Things moved quickly. Lenny’s attorney asked my opinion. I testified that Lenny’s actions leading to the complaint were entirely appropriate professional behavior. He thanked me and sat down. The Board’s attorney had another go. He presented me with one of Lenny’s plats and asked if it met the standard of care. I testified that it did not, but that fact was not relevant to the charge. He didn’t go on much after that. I could see that his heart was no longer in it.

Both sides summed up, rested and the judge immediately rendered the verdict that revocation was not warranted. Success! Lenny has won back his suspended license.

So, who is an expert? On that day, in that court — I was. The judge said so.

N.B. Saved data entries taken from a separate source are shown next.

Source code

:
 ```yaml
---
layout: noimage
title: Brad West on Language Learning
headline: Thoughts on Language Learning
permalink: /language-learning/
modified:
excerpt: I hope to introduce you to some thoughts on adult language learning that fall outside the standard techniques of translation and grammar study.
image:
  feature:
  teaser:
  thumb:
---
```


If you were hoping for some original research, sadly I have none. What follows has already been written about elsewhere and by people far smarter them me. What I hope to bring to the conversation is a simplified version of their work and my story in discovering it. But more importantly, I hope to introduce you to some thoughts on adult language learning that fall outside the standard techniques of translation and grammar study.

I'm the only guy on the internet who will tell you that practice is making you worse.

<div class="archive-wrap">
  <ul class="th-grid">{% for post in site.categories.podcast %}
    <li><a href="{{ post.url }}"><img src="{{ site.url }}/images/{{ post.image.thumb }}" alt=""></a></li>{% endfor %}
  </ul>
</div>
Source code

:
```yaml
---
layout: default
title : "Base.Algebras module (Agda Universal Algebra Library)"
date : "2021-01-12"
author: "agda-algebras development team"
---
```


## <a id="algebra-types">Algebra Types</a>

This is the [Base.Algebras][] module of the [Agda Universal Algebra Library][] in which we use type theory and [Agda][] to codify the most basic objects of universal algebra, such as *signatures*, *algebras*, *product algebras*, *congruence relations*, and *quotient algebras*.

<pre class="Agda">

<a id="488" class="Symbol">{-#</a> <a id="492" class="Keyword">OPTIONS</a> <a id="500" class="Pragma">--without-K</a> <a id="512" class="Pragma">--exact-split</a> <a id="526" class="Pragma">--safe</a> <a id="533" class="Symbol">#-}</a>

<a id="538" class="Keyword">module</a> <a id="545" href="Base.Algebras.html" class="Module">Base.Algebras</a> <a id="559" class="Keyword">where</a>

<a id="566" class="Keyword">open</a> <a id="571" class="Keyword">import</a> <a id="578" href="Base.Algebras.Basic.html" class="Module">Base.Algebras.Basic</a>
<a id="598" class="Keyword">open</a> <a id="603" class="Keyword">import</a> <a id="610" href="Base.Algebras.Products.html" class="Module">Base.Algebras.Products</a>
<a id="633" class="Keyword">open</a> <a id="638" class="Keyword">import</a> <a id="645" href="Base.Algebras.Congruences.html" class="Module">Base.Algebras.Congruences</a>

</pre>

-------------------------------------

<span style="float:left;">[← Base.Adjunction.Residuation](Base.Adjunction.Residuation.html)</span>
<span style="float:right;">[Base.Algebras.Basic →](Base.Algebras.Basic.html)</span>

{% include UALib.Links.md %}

Respect for the rule of law is essential to professional practice. In Lenny’s case, the judge might have formed the opinion that the charge was a technicality, and the revocation was justified based solely on Lenny’s blatantly incompetent work products. The Board of registration had come to that conclusion. Should a judge contradict a professional board? But that’s not what happened.

Instead, the judge shared my opinion that the black letter of the law must be respected in every case. Sailing away from that safe harbor leads to the treacherous waters where the Rule of Law is replaced by the Rule of Man. Lenny prevailed because the judge and I held the same opinion. The judge may have wanted a surveyor’s opinion before ruling against a Board. That is unknowable.

In our judicial system there are only two opinions that matter — the judge’s and the expert’s. The judge’s opinion is dispositive. The expert’s opinion is informative and often plays an important role in shaping the judge’s opinion.

For the expert witness, the question is whether the judge agrees with the expert’s opinion or not. That has to do with the persuasiveness of the testimony and that in turn is based on the witness’ credibility.

As for Lenny, I heard from his attorney a few months later that he had returned to the board, court judgement in hand and for a reversal. They declined. They ignored the court and upheld the revocation. I asked the attorney if they could do that and he replied, “Apparently.” I think as a practical matter, Lenny had run out of options. So, it goes. That explained why the Board decided to proceed despite my deposition.

Now for the lessons learned.

First, don’t feel sorry for Lenny. He will likely go on eking out a living as a hunting and fishing guide in his beloved mountains and will probably be happier not sweating over those awful drawings.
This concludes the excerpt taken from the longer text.